**WHAT YOU HAVE TO DO:**
Where a line of the material includes the string "data", copy that line.

**GIVEN INFORMATION:**
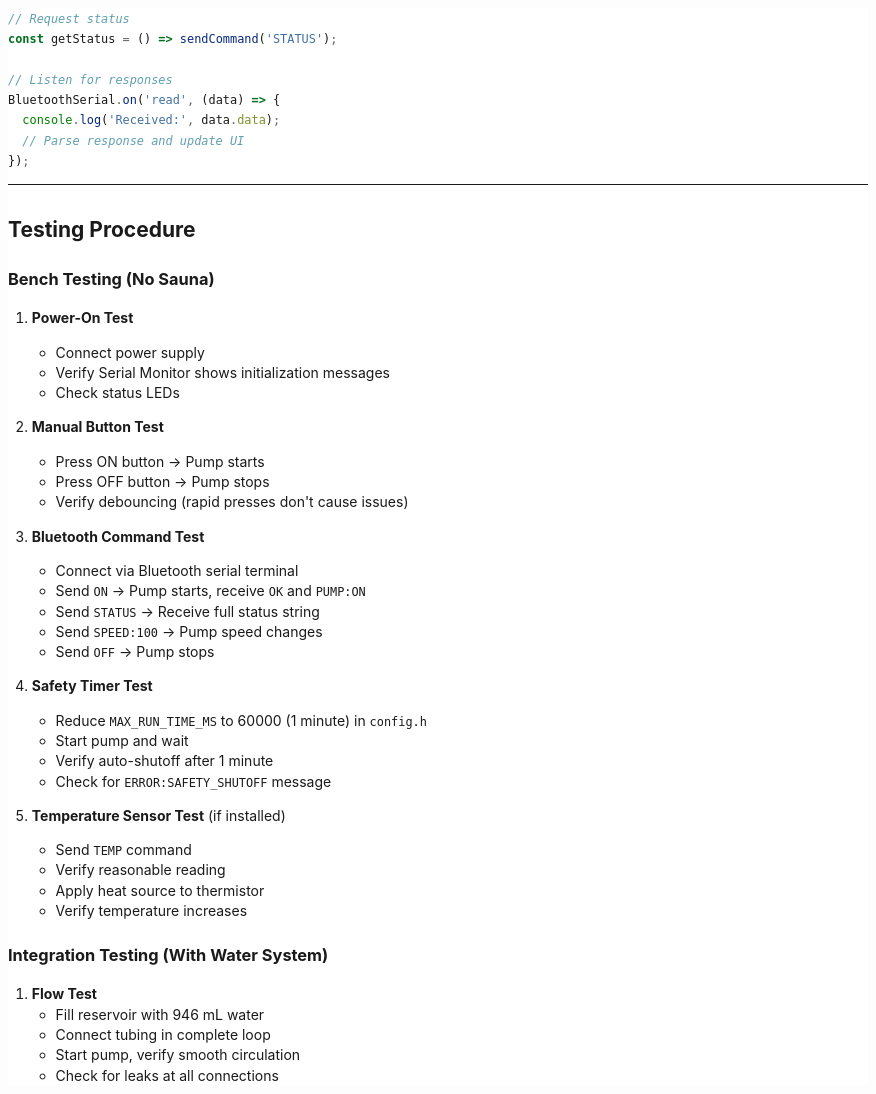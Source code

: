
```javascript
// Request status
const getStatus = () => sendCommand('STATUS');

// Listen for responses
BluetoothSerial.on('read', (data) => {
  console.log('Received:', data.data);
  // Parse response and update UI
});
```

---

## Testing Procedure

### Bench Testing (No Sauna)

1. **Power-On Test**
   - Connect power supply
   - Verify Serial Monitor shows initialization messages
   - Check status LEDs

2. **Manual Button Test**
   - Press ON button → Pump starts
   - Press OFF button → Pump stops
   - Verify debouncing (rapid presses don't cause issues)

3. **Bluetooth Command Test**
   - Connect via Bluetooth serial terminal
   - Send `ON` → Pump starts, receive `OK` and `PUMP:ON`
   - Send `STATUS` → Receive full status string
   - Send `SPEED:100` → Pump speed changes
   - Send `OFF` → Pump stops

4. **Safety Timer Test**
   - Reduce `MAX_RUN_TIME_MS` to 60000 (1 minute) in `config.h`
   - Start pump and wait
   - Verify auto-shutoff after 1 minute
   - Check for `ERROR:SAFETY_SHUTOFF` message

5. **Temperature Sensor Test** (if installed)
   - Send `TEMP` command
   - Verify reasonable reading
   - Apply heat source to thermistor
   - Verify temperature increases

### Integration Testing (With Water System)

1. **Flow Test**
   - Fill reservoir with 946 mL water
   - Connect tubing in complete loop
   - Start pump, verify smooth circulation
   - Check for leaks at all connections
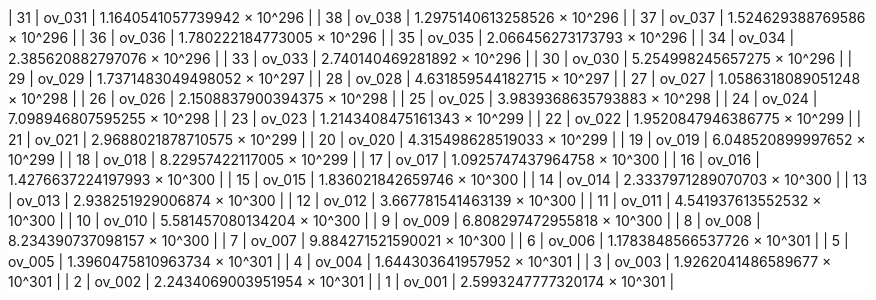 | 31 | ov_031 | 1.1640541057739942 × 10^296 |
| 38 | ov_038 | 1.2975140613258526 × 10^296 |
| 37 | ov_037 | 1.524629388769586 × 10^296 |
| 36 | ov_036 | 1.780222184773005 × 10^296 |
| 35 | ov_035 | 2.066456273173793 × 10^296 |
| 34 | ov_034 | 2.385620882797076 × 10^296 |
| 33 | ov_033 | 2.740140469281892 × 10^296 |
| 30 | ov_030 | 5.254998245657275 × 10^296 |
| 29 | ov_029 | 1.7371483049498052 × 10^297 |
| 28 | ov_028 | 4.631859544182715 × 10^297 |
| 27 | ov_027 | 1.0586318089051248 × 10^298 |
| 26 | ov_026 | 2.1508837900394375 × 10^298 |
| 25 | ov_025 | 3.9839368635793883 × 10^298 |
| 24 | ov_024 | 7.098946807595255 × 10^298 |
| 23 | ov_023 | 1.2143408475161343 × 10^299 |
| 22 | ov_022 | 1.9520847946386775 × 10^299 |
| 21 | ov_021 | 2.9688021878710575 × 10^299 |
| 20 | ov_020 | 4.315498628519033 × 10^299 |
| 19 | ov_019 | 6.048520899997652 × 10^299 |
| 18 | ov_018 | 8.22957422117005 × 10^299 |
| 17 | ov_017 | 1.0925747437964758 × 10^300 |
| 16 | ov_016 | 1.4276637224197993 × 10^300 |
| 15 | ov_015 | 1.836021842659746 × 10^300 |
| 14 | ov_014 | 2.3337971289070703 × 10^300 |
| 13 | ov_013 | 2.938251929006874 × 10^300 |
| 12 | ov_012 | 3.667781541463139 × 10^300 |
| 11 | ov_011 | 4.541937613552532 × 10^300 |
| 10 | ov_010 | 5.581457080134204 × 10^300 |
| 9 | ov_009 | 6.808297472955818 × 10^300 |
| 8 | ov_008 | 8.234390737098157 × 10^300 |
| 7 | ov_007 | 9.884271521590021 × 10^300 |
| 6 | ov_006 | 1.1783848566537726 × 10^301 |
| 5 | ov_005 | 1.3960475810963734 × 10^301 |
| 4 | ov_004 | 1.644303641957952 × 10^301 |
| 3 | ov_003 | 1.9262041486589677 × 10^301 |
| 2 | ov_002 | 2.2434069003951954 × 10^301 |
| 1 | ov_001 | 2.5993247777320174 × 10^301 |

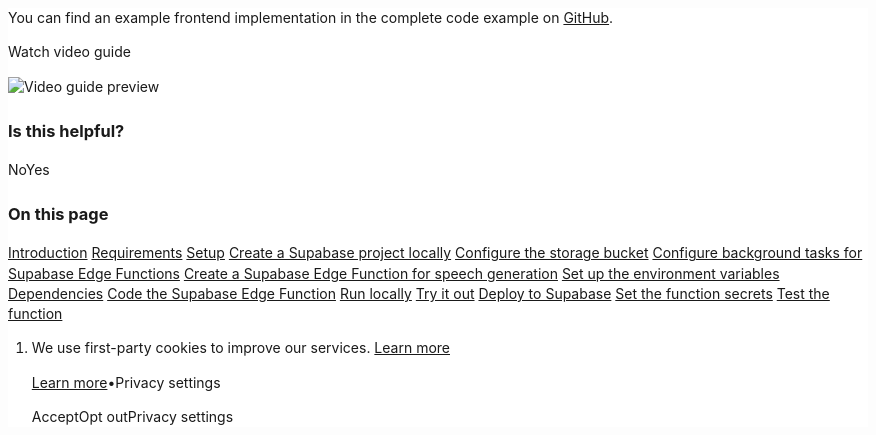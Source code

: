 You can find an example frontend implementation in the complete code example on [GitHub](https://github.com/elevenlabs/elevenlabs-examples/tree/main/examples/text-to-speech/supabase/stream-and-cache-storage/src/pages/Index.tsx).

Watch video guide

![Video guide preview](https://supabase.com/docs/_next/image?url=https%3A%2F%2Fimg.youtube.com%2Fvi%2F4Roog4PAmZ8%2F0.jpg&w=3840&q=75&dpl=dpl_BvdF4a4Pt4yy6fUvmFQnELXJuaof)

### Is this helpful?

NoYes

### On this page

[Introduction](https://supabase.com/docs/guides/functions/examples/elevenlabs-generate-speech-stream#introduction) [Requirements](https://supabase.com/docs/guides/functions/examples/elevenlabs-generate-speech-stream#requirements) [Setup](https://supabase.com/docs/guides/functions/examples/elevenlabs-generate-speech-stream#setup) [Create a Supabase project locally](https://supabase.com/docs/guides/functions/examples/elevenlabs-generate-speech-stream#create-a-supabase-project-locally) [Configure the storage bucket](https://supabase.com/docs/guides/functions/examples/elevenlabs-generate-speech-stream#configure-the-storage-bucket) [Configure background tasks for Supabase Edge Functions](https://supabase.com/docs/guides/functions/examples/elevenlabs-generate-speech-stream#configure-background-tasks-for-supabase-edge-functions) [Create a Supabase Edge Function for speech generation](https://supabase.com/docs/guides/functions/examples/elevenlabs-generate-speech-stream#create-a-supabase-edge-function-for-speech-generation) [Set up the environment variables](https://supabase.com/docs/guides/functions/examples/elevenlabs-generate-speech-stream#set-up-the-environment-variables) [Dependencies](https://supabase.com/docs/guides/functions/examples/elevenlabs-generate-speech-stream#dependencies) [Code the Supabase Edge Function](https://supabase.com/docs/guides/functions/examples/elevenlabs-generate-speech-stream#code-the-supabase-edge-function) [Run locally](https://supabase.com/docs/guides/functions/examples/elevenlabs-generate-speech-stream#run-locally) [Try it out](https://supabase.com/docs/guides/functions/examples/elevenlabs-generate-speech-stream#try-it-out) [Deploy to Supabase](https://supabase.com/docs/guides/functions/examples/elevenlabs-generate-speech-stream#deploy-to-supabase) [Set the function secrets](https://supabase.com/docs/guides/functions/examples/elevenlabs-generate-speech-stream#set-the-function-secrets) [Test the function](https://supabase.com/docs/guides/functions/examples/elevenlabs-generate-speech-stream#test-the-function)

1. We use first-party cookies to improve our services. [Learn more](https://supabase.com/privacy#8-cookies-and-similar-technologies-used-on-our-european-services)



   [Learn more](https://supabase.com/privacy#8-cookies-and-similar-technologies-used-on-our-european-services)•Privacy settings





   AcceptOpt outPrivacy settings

...

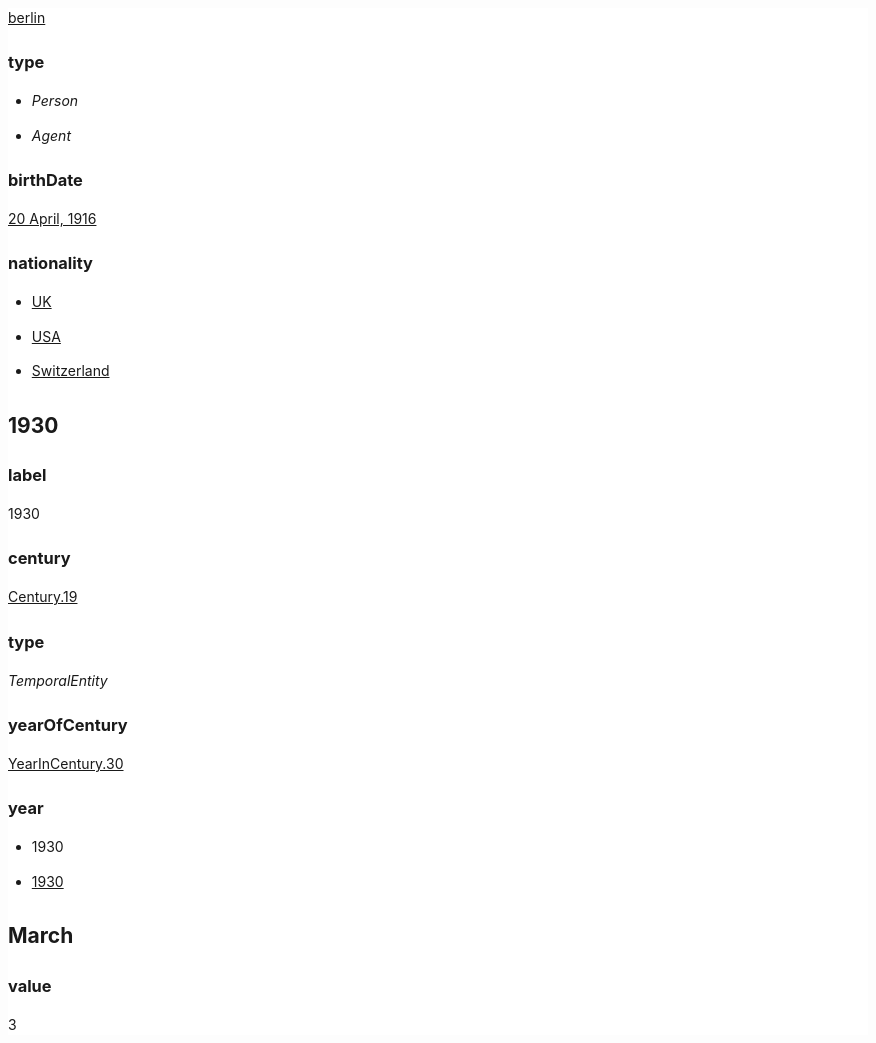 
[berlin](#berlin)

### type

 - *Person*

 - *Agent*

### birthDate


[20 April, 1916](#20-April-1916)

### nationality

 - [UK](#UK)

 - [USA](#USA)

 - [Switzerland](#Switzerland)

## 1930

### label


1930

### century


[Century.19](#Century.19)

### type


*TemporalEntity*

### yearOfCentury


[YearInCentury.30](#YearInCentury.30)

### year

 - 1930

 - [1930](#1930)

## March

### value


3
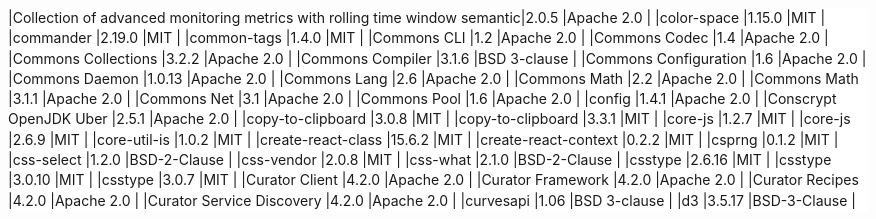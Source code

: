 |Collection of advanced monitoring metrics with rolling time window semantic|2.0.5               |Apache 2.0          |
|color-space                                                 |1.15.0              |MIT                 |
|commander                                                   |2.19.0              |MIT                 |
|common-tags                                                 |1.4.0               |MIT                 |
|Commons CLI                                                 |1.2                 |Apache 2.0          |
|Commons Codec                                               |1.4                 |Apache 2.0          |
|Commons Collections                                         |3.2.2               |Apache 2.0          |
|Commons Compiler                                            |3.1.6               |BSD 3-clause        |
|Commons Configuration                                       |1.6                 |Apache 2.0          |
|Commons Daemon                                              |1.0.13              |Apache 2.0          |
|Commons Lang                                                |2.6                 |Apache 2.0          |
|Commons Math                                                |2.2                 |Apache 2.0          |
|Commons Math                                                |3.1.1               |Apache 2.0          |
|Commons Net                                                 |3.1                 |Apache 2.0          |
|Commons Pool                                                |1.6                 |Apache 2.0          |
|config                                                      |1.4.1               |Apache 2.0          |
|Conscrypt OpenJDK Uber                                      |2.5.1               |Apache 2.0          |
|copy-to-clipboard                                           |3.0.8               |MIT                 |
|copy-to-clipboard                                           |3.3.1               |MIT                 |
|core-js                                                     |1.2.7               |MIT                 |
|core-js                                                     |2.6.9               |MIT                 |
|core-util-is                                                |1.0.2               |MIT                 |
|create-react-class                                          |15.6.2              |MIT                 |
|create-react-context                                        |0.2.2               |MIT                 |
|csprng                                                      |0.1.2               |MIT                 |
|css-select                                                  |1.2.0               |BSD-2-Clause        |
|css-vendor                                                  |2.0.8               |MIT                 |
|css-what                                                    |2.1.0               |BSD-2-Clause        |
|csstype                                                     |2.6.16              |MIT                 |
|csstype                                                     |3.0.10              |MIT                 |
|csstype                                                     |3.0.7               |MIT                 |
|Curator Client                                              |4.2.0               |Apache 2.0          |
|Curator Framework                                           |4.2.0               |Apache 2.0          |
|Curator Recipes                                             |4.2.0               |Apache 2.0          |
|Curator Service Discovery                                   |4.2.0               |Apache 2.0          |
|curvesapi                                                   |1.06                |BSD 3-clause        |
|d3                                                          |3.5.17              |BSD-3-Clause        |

**RESPONSE AREA:**
BluetoothSerial.on('read', (data) => {
  console.log('Received:', data.data);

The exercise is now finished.